Every time a call is inlined, the compiler adds a new node to the global
inlining tree that contains information about the call site (line number,
file name, and function name).
If the parent function of the inlined call is also inlined, the node for
the inner inlined call points to the node for the parent's inlined call.
For example, here is the inlining tree for the code above:
<pre>
┌──────────┐
│ LogBase │
│ app.go:7 │
└──────────┘
↑ ↑ ┌────────────┐
│ └───┤ Log │
│ │ math.go:94 │
│ └────────────┘
│ ┌────────────┐
└────────┤ Log │
│ math.go:95 │
└────────────┘
</pre>
The inlining tree is encoded as a table with one row per node in the tree.
The parent column is the row index of the node's parent in the table, or -1
if the node has no parent:
| Parent | File | Line | Function Name |
| ------ | -------------- | ---- | ----------------- |
| -1 | app.go | 7 | LogBase |
| 0 | math.go | 94 | Log |
| 0 | math.go | 95 | Log |
Every AST node is associated to a row index in the global inlining
tree/table (or -1 if the node is not the result of inlining).
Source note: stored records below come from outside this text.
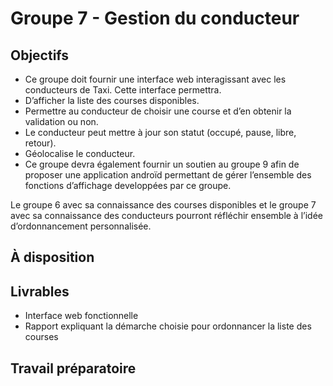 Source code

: # Groupe 7 - Gestion du conducteur

## Objectifs

- Ce groupe doit fournir une interface web interagissant avec les conducteurs de Taxi. Cette interface permettra.
- D’afficher la liste des courses disponibles.
- Permettre au conducteur de choisir une course et d’en obtenir la validation ou non.
- Le conducteur peut mettre à jour son statut (occupé, pause, libre, retour).
- Géolocalise le conducteur.
- Ce groupe devra également fournir un soutien au groupe 9 afin de proposer une application androïd permettant de gérer l’ensemble des fonctions d’affichage developpées par ce groupe.

Le groupe 6 avec sa connaissance des courses disponibles et le groupe 7 avec sa connaissance des conducteurs pourront réfléchir ensemble à l’idée d’ordonnancement personnalisée.

## À disposition

## Livrables

- Interface web fonctionnelle
- Rapport expliquant la démarche choisie pour ordonnancer la liste des courses

## Travail préparatoire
We maintain this association by extending the `src.PosBase` type with a new
field called the *inlining index*.
Here is what our AST looks like now:
<pre>
app.go:5 func main() {
app.go:6 // ...
app.go:7 x, base := input1, input2 ┃ 0
math.go:94 x1 := x ┓
math.go:42 if x1 <= 0 { ┃
math.go:43 panic("log x <= 0") ┃ 1
math.go:44 } ┃
math.go:45 r1 := intrinsicLog(x1) ┛
math.go:95 x2 := base ┓
math.go:42 if x2 <= 0 { ┃
math.go:43 panic("log x <= 0") ┃ 2
math.go:44 } ┃
math.go:45 r2 := intrinsicLog(x2) ┛
math.go:94 n := r1 ┓
math.go:95 d := r2 ┃ 0
math.go:96 r3 := n / d ┛
app.go:7 val := r3
app.go:8 // ...
app.go:9 }
</pre>
As the AST nodes are lowered, their `src.PosBase` values are copied to
the resulting `Prog` pseudo-instructions.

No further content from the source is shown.